WORK ITEM. Locate the word "rules" in the entries below, then gather every line that holds it.

DATA FOR THE TASK.
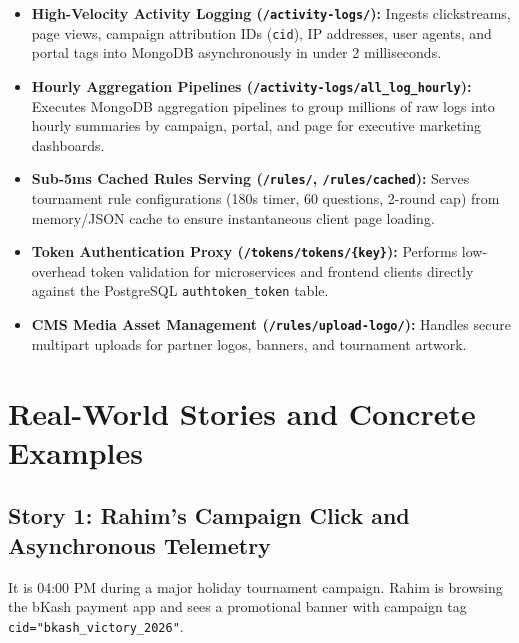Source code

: \begin{itemize}
    \item \textbf{High-Velocity Activity Logging (\texttt{/activity-logs/}):} Ingests clickstreams, page views, campaign attribution IDs (\texttt{cid}), IP addresses, user agents, and portal tags into MongoDB asynchronously in under 2 milliseconds.
    \item \textbf{Hourly Aggregation Pipelines (\texttt{/activity-logs/all\_log\_hourly}):} Executes MongoDB aggregation pipelines to group millions of raw logs into hourly summaries by campaign, portal, and page for executive marketing dashboards.
    \item \textbf{Sub-5ms Cached Rules Serving (\texttt{/rules/}, \texttt{/rules/cached}):} Serves tournament rule configurations (180s timer, 60 questions, 2-round cap) from memory/JSON cache to ensure instantaneous client page loading.
    \item \textbf{Token Authentication Proxy (\texttt{/tokens/tokens/\{key\}}):} Performs low-overhead token validation for microservices and frontend clients directly against the PostgreSQL \texttt{authtoken\_token} table.
    \item \textbf{CMS Media Asset Management (\texttt{/rules/upload-logo/}):} Handles secure multipart uploads for partner logos, banners, and tournament artwork.
\end{itemize}

\section{Real-World Stories and Concrete Examples}

\subsection{Story 1: Rahim's Campaign Click and Asynchronous Telemetry}
It is 04:00 PM during a major holiday tournament campaign. Rahim is browsing the bKash payment app and sees a promotional banner with campaign tag \texttt{cid="bkash\_victory\_2026"}. 

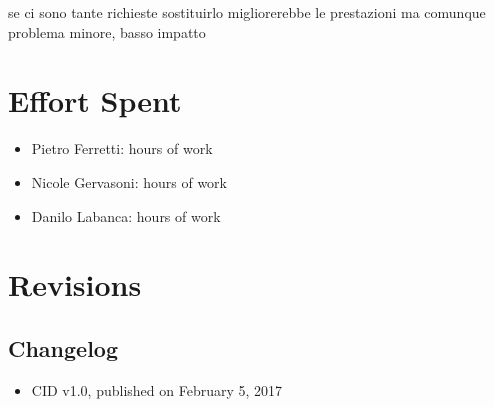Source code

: \documentclass[english]{article}
\begin{document}
se ci sono tante richieste sostituirlo migliorerebbe le prestazioni
ma comunque problema minore, basso impatto

\section{Effort Spent}
\begin{itemize}
	\item{Pietro Ferretti:  hours of work}
	\item{Nicole Gervasoni:  hours of work}
	\item{Danilo Labanca:  hours of work}
\end{itemize}


\section{Revisions}

\subsection{Changelog}
\begin{itemize}
	\item{CID v1.0, published on February 5, 2017}
\end{itemize}
\end{document}
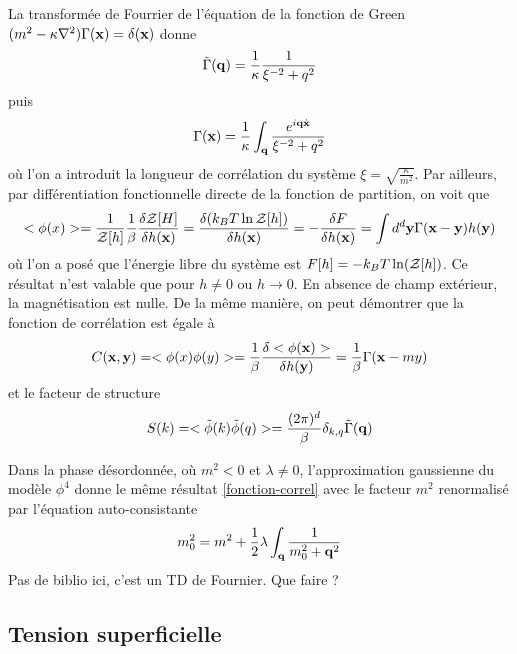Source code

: La transformée de Fourrier de l'équation de la fonction de Green $(m^2-\kappa \nabla^2) \Gamma({\bf x}) = \delta({\bf x})$ donne
\begin{align}
    \tilde{\Gamma}({\bf q}) = \frac{1}{\kappa} \frac{1}{\xi^{-2} +  q^2}
\end{align}
puis
\begin{align}
    \Gamma({\bf x}) = \frac{1}{\kappa} \int_{\bf q} \frac{e^{i {\bf q} \dot {{\bf x}}}}{\xi^{-2} +  q^2}
    \label{fonction-correl}
\end{align}
où l'on a introduit la longueur de corrélation du système $\xi = \sqrt{\frac{\kappa}{m^2}}$.
Par ailleurs, par différentiation fonctionnelle directe de la fonction de partition, on voit que
\begin{align}
    <\phi(x)> = \frac{1}{\mathcal{Z}[h]} \frac{1}{\beta} \frac{\delta \mathcal{Z}[H]}{\delta h({\bf x})} = \frac{\delta (k_B T \ln \mathcal{Z}[h])}{\delta h({\bf x})} = - \frac{\delta F}{\delta h({\bf x})} = \int d^d {\bf y} \Gamma({\bf x}-{\bf y}) h({\bf y})
\end{align} 
où l'on a posé que l'énergie libre du système est $F[h] = -k_B T \ln(\mathcal{Z}[h])$. Ce résultat n'est valable que pour $h \neq 0$ ou $h \to 0$. En absence de champ extérieur, la magnétisation est nulle.
De la même manière, on peut démontrer que la fonction de corrélation est égale à 
\begin{align}
    C({\bf x},{\bf y}) =  <\phi(x)\phi(y)> = \frac{1}{\beta} \frac{\delta <\phi({\bf x})>}{\delta h({\bf y})} = \frac{1}{\beta} \Gamma({\bf x}-my)
\end{align}
et le facteur de structure
\begin{align}
    S(k) = < \tilde{\phi}(k)\tilde{\phi}(q)> = \frac{(2\pi)^d}{\beta} \delta_{k,q}  \tilde{\Gamma}({\bf q})
\end{align}

Dans la phase désordonnée, où $m^2 \less 0$ et $\lambda \neq 0$, l'approximation gaussienne du modèle $\phi^4$ donne le même résultat \ref{fonction-correl} avec le facteur $m^2$ renormalisé par l'équation auto-consistante
\begin{align}
    m^2_0 = m^2 + \frac{1}{2} \lambda \int_{\bf q} \frac{1}{m^2_0+{\bf q}^2}
\end{align}
{\color{red} Pas de biblio ici, c'est un TD de Fournier. Que faire ? }

    \subsection{Tension superficielle}

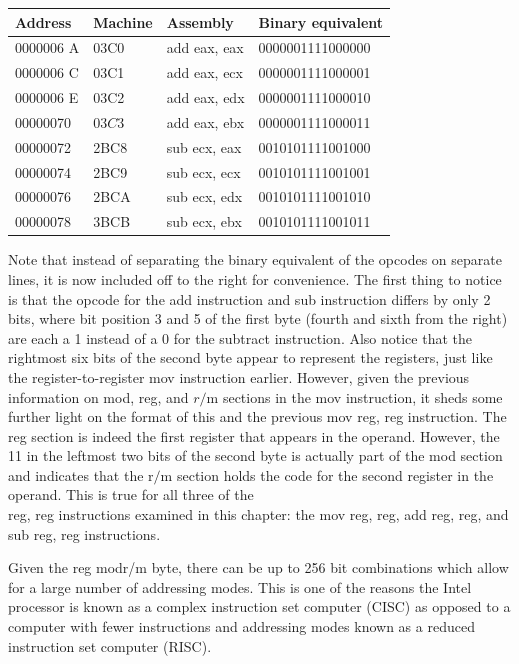 \documentclass[10pt]{book}
\begin{document}
\begin{center}
\begin{center}
\begin{center}
\begin{center}
\begin{center}
\begin{center}
\begin{tabular}{|l|l|l|l|}
\hline
Address & Machine & Assembly & Binary equivalent \\
\hline
0000006 A & 03C0 & add eax, eax & 0000001111000000 \\
\hline
0000006 C & 03C1 & add eax, ecx & 0000001111000001 \\
\hline
0000006 E & 03C2 & add eax, edx & 0000001111000010 \\
\hline
00000070 & $03 C 3$ & add eax, ebx & 0000001111000011 \\
\hline
00000072 & 2BC8 & sub ecx, eax & 0010101111001000 \\
\hline
00000074 & 2BC9 & sub ecx, ecx & 0010101111001001 \\
\hline
00000076 & 2BCA & sub ecx, edx & 0010101111001010 \\
\hline
00000078 & 3BCB & sub ecx, ebx & 0010101111001011 \\
\hline
\end{tabular}
\end{center}

Note that instead of separating the binary equivalent of the opcodes on separate lines, it is now included off to the right for convenience. The first thing to notice is that the opcode for the add instruction and sub instruction differs by only 2 bits, where bit position 3 and 5 of the first byte (fourth and sixth from the right) are each a 1 instead of a 0 for the subtract instruction. Also notice that the rightmost six bits of the second byte appear to represent the registers, just like the register-to-register mov instruction earlier. However, given the previous information on mod, reg, and $r / \mathrm{m}$ sections in the mov instruction, it sheds some further light on the format of this and the previous mov reg, reg instruction. The reg section is indeed the first register that appears in the operand. However, the 11 in the leftmost two bits of the second byte is actually part of the mod section and indicates that the $\mathrm{r} / \mathrm{m}$ section holds the code for the second register in the operand. This is true for all three of the\\
reg, reg instructions examined in this chapter: the mov reg, reg, add reg, reg, and sub reg, reg instructions.


Given the reg modr/m byte, there can be up to 256 bit combinations which allow for a large number of addressing modes. This is one of the reasons the Intel processor is known as a complex instruction set computer (CISC) as opposed to a computer with fewer instructions and addressing modes known as a reduced instruction set computer (RISC).


\end{center}
\end{center}
\end{center}
\end{center}
\end{center}
\end{document}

EXERCISE OUTPUT.
    \item \textbf{Sub-5ms Cached Rules Serving (\texttt{/rules/}, \texttt{/rules/cached}):} Serves tournament rule configurations (180s timer, 60 questions, 2-round cap) from memory/JSON cache to ensure instantaneous client page loading.
    \item \textbf{CMS Media Asset Management (\texttt{/rules/upload-logo/}):} Handles secure multipart uploads for partner logos, banners, and tournament artwork.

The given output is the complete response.